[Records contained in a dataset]
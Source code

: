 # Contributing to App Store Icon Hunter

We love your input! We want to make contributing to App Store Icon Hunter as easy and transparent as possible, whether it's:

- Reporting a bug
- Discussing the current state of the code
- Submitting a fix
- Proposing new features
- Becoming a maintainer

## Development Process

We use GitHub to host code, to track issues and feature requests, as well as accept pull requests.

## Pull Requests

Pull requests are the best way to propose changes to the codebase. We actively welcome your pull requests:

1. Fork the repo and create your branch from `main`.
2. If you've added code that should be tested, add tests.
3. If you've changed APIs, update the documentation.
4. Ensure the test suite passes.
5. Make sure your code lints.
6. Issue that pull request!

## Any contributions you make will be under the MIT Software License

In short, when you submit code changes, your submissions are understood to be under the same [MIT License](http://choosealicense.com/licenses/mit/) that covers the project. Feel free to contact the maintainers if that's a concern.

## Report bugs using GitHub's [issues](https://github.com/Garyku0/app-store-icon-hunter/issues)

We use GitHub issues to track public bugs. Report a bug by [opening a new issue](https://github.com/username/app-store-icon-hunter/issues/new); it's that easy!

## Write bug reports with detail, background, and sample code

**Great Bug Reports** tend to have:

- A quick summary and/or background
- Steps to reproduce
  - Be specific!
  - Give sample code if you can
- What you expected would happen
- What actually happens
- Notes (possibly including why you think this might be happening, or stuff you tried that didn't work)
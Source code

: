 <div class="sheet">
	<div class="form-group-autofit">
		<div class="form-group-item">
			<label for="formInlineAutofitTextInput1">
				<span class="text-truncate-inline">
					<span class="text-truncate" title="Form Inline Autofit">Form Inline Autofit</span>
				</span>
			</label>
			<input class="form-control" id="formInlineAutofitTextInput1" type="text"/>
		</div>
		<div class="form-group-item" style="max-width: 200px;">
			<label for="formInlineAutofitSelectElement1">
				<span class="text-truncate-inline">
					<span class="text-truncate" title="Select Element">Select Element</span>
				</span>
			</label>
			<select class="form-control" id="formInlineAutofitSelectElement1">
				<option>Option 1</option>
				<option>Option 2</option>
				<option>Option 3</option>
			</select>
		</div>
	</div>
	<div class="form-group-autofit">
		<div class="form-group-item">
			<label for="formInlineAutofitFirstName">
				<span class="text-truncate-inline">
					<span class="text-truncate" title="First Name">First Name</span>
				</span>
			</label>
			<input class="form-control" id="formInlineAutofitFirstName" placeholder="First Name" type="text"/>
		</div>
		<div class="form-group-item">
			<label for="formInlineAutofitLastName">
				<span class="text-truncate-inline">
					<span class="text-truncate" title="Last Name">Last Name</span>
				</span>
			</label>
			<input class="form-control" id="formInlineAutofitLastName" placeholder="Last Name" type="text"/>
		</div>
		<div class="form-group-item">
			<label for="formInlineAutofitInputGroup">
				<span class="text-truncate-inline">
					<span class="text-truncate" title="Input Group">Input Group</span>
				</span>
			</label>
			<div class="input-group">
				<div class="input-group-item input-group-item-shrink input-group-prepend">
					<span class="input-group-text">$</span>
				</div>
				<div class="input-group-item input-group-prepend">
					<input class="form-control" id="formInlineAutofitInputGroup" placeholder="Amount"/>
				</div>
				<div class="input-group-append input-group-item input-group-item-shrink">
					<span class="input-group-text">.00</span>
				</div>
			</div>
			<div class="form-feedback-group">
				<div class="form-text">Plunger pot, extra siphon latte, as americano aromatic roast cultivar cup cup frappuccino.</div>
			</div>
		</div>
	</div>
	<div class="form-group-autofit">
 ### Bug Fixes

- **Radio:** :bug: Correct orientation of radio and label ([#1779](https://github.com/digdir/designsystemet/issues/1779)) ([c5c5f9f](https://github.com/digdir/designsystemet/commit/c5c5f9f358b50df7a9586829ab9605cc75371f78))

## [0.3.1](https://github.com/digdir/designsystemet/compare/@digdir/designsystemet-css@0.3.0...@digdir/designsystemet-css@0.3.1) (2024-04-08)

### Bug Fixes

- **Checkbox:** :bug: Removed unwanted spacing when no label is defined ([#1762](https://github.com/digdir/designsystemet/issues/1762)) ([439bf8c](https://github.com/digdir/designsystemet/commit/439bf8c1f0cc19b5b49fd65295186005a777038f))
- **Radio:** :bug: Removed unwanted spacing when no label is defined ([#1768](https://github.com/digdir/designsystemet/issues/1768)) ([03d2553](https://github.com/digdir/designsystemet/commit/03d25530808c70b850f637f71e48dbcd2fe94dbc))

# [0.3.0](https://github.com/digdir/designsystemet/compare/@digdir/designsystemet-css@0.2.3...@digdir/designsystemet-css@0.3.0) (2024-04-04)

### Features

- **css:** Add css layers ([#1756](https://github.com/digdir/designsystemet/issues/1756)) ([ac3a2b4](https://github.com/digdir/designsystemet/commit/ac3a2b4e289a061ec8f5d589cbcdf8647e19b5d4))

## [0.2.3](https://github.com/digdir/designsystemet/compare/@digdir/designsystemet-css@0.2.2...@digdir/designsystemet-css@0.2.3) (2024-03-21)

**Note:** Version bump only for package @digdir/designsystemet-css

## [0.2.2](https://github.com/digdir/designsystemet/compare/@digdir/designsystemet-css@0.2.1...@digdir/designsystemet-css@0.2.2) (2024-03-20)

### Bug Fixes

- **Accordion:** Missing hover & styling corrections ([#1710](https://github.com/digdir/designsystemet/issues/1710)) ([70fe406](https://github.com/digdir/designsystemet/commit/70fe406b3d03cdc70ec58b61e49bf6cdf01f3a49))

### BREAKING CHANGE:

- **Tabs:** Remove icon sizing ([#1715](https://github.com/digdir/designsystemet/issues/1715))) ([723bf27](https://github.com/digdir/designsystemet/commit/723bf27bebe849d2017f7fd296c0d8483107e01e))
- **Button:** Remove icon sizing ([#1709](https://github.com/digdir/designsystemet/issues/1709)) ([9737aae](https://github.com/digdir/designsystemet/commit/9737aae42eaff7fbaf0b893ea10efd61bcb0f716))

Task requirements: Considering only the data above, return the lines in which "defined" occurs.

Solution to this task:
- **Checkbox:** :bug: Removed unwanted spacing when no label is defined ([#1762](https://github.com/digdir/designsystemet/issues/1762)) ([439bf8c](https://github.com/digdir/designsystemet/commit/439bf8c1f0cc19b5b49fd65295186005a777038f))
- **Radio:** :bug: Removed unwanted spacing when no label is defined ([#1768](https://github.com/digdir/designsystemet/issues/1768)) ([03d2553](https://github.com/digdir/designsystemet/commit/03d25530808c70b850f637f71e48dbcd2fe94dbc))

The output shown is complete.